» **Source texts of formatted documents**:

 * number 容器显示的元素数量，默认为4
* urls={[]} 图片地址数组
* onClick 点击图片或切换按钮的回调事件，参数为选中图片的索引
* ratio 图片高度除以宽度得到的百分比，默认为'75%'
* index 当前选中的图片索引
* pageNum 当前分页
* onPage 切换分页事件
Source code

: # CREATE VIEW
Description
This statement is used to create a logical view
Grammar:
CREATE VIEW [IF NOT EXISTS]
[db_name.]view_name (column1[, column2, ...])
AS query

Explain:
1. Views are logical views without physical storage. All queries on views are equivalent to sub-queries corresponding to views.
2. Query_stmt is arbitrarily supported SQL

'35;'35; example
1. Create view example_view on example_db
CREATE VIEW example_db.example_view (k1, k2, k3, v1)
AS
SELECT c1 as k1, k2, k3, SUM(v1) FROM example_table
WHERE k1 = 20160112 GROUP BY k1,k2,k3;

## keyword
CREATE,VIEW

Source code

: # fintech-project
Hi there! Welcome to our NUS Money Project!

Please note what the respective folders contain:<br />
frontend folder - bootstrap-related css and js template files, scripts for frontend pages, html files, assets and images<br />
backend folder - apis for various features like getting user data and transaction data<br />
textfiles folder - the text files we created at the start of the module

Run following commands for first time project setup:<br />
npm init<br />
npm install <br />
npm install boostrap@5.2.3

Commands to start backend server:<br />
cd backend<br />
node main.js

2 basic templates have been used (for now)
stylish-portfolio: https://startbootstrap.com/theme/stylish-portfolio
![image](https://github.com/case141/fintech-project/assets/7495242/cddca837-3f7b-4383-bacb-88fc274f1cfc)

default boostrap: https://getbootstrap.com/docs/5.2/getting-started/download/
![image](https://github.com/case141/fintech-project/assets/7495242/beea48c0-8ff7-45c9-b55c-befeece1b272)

» **Your objective**: Extract every line above exactly as it stands.

» **Answer**:
 * number 容器显示的元素数量，默认为4
* urls={[]} 图片地址数组
* onClick 点击图片或切换按钮的回调事件，参数为选中图片的索引
* ratio 图片高度除以宽度得到的百分比，默认为'75%'
* index 当前选中的图片索引
* pageNum 当前分页
* onPage 切换分页事件
Source code

: # CREATE VIEW
Description
This statement is used to create a logical view
Grammar:
CREATE VIEW [IF NOT EXISTS]
[db_name.]view_name (column1[, column2, ...])
AS query

Explain:
1. Views are logical views without physical storage. All queries on views are equivalent to sub-queries corresponding to views.
2. Query_stmt is arbitrarily supported SQL

'35;'35; example
1. Create view example_view on example_db
CREATE VIEW example_db.example_view (k1, k2, k3, v1)
AS
SELECT c1 as k1, k2, k3, SUM(v1) FROM example_table
WHERE k1 = 20160112 GROUP BY k1,k2,k3;

## keyword
CREATE,VIEW

Source code

: # fintech-project
Hi there! Welcome to our NUS Money Project!

Please note what the respective folders contain:<br />
frontend folder - bootstrap-related css and js template files, scripts for frontend pages, html files, assets and images<br />
backend folder - apis for various features like getting user data and transaction data<br />
textfiles folder - the text files we created at the start of the module

Run following commands for first time project setup:<br />
npm init<br />
npm install <br />
npm install boostrap@5.2.3

Commands to start backend server:<br />
cd backend<br />
node main.js

2 basic templates have been used (for now)
stylish-portfolio: https://startbootstrap.com/theme/stylish-portfolio
![image](https://github.com/case141/fintech-project/assets/7495242/cddca837-3f7b-4383-bacb-88fc274f1cfc)

default boostrap: https://getbootstrap.com/docs/5.2/getting-started/download/
![image](https://github.com/case141/fintech-project/assets/7495242/beea48c0-8ff7-45c9-b55c-befeece1b272)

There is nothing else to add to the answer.